To further understand the effects of opening up review panels to non-scientific peers, it is valuable to compare the role of diversity and interdisciplinarity in solely scientific panels versus panels that also include non-scientific experts.

In future studies, differences between domains and types of research should also be addressed. We hypothesise that biomedical and health research is perhaps more suited for the inclusion of non-scientific peers in panels than other research domains. For example, it is valuable to better understand how potentially relevant users can be well enough identified in other research fields and to what extent non-academics can contribute to assessing the possible value of, especially early or blue sky, research.
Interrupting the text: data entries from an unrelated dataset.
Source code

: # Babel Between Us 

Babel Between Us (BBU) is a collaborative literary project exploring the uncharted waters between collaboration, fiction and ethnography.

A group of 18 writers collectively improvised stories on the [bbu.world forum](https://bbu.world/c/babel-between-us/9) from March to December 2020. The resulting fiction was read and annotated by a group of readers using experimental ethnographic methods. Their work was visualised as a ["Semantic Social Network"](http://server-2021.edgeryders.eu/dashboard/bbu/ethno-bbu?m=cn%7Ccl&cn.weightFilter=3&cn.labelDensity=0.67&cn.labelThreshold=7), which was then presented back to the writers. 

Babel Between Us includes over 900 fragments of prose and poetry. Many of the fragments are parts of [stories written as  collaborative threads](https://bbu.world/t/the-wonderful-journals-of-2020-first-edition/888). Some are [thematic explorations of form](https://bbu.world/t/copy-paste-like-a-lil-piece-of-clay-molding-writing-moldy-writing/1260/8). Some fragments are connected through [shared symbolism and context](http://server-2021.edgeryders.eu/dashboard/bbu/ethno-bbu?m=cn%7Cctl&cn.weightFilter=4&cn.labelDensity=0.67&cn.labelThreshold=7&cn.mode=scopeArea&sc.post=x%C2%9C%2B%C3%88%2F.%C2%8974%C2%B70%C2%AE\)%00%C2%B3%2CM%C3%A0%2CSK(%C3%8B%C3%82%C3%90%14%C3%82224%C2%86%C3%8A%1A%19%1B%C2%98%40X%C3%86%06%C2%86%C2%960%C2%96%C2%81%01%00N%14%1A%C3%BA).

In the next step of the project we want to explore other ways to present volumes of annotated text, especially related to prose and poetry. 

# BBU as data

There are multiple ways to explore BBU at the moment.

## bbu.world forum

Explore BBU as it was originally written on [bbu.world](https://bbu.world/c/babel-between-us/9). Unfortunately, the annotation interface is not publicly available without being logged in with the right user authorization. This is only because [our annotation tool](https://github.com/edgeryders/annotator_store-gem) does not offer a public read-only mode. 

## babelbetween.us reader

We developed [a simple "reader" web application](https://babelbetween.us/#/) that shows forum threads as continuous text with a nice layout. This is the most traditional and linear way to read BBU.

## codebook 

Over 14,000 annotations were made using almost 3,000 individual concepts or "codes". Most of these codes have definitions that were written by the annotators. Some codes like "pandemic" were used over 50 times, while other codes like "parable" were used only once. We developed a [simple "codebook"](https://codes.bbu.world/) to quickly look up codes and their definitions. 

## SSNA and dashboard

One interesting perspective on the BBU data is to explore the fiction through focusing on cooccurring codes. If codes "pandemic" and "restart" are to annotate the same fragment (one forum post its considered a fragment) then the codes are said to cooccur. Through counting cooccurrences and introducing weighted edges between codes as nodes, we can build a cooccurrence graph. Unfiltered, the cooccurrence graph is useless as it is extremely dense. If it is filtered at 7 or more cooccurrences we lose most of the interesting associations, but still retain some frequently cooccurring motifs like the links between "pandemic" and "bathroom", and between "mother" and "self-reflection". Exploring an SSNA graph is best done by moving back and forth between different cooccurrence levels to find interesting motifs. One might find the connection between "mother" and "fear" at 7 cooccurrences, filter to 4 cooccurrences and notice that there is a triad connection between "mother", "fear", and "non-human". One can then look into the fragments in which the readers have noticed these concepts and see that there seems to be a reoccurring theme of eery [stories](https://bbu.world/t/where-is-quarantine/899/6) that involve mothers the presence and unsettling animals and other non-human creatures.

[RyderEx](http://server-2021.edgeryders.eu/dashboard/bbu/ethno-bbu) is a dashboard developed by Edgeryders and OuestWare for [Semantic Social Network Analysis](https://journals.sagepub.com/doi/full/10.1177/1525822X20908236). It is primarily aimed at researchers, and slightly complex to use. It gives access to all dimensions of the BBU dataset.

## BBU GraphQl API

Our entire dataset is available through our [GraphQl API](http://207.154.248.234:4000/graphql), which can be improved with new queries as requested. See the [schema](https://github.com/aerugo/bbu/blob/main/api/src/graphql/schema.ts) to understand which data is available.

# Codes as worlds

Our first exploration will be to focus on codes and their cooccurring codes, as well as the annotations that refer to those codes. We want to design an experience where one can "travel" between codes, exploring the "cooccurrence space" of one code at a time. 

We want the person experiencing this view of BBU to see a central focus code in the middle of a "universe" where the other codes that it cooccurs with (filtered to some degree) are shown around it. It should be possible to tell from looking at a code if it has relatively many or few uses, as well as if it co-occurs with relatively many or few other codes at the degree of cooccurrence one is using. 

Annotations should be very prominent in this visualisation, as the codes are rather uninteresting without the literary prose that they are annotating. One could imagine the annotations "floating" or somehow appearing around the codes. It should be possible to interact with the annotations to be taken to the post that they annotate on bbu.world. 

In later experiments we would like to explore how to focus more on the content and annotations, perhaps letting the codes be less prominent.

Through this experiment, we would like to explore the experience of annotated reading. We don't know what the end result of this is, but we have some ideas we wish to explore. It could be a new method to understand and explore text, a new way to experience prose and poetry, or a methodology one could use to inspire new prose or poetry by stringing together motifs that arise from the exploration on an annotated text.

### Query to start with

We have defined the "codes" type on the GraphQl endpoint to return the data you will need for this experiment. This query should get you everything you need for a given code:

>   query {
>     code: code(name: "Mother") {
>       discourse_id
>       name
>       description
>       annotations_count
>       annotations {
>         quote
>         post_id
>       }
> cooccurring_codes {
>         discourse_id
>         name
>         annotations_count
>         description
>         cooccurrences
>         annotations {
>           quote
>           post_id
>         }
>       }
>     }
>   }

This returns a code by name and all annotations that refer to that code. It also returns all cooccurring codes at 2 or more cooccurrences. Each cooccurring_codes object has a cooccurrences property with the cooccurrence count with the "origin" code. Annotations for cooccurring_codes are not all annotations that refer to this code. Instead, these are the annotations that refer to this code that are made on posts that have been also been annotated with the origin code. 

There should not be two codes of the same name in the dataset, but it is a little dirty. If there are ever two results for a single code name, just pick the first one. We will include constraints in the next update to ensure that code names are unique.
The goal of our study was to explore in practice which arguments regarding the main criteria of scientific quality and societal relevance were used by peer review panels of biomedical and health research funding programmes. We showed that there is a wide diversity in the number and range of arguments used, but three main scientific aspects were discussed most frequently. These are the following: is it a feasible approach; does the science match the problem , and is the work plan scientifically sound? Nevertheless, these scientific aspects were accompanied by a significant amount of discussion of societal aspects, of which the contribution to a solution is the most prominent. In comparison with scientific panellists, non-scientific panellists, such as health-care professionals, policymakers, and patients, often use a wider range of arguments and other societal arguments. Even more striking was that, even though non-scientific peers were often outnumbered and less vocal in panels, scientists also used a wider range of arguments when non-scientific peers were present.

It is relevant that two health research funders collaborated in the current study to reflect on and improve peer review in research funding. There are few studies published that describe live observations of peer review panel meetings. Many studies focus on alternatives for peer review or reflect on the outcomes of the peer review process, instead of reflecting on the practice and improvement of peer review assessment of grant proposals. Privacy and confidentiality concerns of funders also contribute to the lack of information on the functioning of peer review panels. In this study, both organisations were willing to participate because of their interest in research funding policies in relation to enhancing the societal value and impact of science. The study provided them with practical suggestions, for example, on how to improve the alignment in language used in programme brochures and instructions of review panels, and contributed to valuable knowledge exchanges between organisations. We hope that this publication stimulates more research funders to evaluate their peer review approach in research funding and share their insights.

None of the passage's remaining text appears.